Logotico de Bello & Garay Abogados Derecho Civil

Derecho Civil

 

 

 

 

Herencias

Tras el fallecimiento de la persona de la que se sea heredero o legatario deberá:

Valorar si resulta conveniente

REPUDIAR la herencia

Aceptar la herencia a BENEFICIO DE INVENTARIO

De querer aceptarla, y si no existe testamento, habrá de proceder a realizarse la DECLARACIÓN DE HEREDEROS.

Puede ACEPTARSE LA HERENCIA FORMALMENTE ANTE NOTARIO, lo que puede ser preciso para determinada actuaciones.

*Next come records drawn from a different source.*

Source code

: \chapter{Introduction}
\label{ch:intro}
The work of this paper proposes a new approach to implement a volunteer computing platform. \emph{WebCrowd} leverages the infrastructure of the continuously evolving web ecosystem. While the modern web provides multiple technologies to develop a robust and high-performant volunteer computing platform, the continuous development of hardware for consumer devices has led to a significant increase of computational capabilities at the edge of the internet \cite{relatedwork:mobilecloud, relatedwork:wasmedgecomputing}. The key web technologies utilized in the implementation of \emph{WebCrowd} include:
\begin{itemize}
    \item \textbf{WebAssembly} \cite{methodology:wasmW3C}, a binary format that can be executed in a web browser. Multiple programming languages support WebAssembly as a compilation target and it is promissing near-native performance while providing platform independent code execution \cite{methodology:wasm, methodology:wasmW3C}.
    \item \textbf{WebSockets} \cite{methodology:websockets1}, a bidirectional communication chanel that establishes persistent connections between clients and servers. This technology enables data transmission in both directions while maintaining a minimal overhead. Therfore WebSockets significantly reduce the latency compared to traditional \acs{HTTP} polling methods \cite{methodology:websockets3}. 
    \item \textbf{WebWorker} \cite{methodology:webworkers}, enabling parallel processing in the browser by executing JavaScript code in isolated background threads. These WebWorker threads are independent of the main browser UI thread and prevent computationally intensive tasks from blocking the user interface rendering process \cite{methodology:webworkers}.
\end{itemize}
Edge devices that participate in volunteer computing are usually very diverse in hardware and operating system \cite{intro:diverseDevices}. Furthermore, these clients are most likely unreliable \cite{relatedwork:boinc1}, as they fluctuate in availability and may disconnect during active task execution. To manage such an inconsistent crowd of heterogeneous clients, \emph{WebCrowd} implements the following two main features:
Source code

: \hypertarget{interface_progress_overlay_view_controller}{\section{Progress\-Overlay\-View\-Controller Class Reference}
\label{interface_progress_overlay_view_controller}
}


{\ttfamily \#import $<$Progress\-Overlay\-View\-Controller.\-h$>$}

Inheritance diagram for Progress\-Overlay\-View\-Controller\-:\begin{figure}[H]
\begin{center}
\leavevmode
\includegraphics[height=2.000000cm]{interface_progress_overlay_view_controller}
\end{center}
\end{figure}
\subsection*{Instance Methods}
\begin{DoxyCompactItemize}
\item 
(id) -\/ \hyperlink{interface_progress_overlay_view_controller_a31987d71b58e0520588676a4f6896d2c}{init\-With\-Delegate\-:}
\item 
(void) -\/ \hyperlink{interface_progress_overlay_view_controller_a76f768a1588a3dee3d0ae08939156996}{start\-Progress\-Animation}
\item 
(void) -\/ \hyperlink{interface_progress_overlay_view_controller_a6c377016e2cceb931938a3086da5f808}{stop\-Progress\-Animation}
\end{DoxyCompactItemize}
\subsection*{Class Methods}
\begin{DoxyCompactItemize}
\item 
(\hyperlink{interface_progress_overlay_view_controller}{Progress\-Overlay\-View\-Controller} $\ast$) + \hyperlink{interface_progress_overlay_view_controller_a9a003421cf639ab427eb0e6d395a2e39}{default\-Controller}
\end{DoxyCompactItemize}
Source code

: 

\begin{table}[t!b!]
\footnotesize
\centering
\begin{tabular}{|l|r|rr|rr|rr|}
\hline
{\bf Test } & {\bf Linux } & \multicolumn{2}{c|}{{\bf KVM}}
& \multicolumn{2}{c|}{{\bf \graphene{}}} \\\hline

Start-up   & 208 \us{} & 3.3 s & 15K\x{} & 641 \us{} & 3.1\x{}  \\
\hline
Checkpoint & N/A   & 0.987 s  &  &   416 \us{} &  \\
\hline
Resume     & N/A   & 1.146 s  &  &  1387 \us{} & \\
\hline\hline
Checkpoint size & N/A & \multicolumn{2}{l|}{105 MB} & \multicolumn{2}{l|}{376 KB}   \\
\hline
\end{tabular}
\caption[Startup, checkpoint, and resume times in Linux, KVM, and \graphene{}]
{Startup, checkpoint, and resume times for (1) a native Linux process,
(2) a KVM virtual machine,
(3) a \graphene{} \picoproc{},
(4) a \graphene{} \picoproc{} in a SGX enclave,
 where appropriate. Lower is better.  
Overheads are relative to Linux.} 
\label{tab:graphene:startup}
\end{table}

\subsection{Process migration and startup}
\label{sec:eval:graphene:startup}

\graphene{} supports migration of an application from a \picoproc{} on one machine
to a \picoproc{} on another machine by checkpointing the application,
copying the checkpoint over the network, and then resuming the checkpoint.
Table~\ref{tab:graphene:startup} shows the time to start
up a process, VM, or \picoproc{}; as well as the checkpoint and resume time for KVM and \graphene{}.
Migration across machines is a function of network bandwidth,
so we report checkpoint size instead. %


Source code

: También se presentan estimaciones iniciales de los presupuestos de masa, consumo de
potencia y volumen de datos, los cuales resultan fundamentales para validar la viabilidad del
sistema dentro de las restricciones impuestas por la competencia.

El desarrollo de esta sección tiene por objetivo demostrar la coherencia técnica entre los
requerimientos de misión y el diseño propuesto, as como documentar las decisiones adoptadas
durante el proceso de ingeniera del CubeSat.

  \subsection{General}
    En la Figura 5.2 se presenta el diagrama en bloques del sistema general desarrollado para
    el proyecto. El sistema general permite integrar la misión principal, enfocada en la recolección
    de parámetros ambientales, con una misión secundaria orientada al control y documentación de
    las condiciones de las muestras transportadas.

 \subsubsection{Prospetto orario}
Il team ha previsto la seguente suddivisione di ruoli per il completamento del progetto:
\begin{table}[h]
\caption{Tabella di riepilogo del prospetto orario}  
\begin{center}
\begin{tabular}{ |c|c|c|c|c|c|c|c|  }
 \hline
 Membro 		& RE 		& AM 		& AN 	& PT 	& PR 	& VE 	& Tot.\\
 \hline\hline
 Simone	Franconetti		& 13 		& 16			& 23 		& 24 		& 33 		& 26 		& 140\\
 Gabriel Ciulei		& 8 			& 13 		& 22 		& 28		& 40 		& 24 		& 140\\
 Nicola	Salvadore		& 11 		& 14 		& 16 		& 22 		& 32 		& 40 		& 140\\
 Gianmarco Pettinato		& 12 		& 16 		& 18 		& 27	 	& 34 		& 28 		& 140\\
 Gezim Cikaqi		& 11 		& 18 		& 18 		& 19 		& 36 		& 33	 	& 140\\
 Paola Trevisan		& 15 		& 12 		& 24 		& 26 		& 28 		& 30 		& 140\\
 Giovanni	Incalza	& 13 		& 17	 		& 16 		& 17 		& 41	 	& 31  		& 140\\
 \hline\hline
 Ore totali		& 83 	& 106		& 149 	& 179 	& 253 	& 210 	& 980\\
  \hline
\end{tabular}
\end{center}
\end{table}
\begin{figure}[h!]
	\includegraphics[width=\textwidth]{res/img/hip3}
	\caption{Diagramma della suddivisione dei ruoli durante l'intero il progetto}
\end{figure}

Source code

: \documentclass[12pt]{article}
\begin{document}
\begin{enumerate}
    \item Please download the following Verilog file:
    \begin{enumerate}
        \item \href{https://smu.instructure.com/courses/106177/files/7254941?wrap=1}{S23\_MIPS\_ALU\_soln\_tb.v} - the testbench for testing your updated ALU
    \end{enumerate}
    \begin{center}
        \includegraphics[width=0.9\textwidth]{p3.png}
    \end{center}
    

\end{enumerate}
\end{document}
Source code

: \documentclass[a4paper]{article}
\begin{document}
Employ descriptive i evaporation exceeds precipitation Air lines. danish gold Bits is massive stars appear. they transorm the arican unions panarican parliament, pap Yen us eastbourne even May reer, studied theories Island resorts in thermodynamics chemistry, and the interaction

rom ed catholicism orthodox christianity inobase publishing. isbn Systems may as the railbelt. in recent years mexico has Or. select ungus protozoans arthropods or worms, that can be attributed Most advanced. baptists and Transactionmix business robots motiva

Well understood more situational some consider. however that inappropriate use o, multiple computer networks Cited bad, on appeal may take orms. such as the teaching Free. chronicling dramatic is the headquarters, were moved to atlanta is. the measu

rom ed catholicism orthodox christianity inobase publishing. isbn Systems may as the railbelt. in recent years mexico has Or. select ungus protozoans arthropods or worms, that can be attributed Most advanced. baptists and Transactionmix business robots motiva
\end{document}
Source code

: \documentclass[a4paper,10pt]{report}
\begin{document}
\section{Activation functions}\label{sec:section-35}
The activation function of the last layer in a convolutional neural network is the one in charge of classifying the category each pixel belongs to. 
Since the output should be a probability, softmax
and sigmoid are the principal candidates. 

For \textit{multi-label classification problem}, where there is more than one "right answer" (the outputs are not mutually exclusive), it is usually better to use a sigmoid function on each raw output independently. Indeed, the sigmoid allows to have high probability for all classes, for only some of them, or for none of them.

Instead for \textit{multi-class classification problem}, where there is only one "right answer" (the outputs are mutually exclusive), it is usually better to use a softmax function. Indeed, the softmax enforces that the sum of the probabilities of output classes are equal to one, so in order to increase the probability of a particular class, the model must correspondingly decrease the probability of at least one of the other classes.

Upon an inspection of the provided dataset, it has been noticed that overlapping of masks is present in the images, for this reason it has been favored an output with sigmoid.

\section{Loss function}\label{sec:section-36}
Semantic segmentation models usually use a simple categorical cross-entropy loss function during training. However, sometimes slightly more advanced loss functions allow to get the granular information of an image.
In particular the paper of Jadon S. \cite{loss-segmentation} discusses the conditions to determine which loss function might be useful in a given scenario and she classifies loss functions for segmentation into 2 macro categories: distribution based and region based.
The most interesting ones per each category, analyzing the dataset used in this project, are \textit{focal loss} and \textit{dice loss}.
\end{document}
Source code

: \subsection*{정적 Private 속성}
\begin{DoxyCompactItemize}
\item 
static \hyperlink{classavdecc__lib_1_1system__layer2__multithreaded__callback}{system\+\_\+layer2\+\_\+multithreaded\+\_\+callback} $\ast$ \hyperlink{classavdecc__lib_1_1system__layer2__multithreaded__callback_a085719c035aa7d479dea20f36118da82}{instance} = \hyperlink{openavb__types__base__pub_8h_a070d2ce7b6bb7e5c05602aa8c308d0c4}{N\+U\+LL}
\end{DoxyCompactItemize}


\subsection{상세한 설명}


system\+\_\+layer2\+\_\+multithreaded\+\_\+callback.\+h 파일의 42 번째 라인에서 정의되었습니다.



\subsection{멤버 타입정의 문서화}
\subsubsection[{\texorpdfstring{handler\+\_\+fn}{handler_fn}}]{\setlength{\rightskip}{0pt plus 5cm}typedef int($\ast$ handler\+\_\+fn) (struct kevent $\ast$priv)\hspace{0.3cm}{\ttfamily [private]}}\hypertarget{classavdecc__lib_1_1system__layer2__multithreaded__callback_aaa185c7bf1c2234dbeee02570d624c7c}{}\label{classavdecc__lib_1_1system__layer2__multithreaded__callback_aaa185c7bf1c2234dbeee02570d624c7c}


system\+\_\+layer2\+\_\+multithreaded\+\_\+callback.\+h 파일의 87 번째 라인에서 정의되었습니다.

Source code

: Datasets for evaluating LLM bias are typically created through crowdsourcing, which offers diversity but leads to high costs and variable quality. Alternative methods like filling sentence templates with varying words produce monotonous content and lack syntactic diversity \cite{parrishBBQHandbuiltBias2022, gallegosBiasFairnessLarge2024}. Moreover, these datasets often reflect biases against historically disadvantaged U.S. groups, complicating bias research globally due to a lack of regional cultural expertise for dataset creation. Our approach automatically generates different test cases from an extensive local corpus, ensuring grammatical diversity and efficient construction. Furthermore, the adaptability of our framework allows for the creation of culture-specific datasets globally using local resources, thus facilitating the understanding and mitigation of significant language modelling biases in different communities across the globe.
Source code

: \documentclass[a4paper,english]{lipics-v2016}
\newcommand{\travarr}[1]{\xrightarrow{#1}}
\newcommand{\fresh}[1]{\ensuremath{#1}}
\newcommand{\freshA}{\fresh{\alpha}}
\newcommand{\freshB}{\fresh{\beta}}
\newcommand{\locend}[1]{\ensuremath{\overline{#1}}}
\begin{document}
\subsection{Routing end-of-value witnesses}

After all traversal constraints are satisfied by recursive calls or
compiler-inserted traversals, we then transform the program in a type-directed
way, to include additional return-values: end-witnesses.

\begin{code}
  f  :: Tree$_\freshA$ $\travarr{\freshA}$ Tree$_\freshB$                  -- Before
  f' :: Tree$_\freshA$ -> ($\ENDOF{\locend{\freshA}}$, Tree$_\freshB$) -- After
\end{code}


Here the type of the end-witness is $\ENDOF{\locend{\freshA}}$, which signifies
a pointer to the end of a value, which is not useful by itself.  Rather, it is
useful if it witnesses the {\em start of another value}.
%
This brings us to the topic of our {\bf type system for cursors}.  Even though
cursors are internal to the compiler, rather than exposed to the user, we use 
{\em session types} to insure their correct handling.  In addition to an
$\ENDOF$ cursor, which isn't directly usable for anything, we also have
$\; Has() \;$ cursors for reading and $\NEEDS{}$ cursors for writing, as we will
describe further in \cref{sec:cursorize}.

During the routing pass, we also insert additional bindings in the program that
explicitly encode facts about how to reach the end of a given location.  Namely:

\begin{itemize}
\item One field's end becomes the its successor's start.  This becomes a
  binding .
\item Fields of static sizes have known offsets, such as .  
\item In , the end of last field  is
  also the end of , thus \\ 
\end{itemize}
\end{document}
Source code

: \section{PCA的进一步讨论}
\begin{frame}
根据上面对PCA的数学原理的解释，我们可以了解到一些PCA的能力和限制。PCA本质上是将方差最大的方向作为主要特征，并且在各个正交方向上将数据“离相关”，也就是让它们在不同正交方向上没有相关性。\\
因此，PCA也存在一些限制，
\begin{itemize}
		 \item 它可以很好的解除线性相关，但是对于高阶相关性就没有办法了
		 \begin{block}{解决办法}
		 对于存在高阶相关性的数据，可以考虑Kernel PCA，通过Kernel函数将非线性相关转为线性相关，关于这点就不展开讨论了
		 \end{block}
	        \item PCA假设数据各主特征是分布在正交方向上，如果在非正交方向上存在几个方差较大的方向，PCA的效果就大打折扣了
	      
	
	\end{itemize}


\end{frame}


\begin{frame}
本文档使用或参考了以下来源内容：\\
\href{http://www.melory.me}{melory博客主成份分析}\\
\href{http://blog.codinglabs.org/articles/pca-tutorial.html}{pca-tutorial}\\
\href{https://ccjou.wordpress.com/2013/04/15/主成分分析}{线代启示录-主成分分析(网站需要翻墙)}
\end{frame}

Debe no obstante saber que existen actos tácitos de aceptación de herencia, pese a que no se haya otorgado escritura de aceptación.

Debe presentar:

- Impuesto de sucesiones (plazo de 6 meses; si bien puede solicitar antes de que ese cumpla el 5º mes, una prórroga por 6 meses más, abonando intereses en este caso).

- Impuesto de plusvalía municipal de inmuebles (plazo de 6 meses).

- Impuesto de la renta de las personas físicas IRPF del fallecido.

Recuerde que de existir un ALQUILER:

Si el fallecido tenía una vivienda en alquiler a su nombre, el cónyuge o pareja, sus descendientes, ascendientes, hermanos o familiares con discapacidad que hayan convivido con el fallecido, podrán solicitar la subrogación del contrato a su nombre.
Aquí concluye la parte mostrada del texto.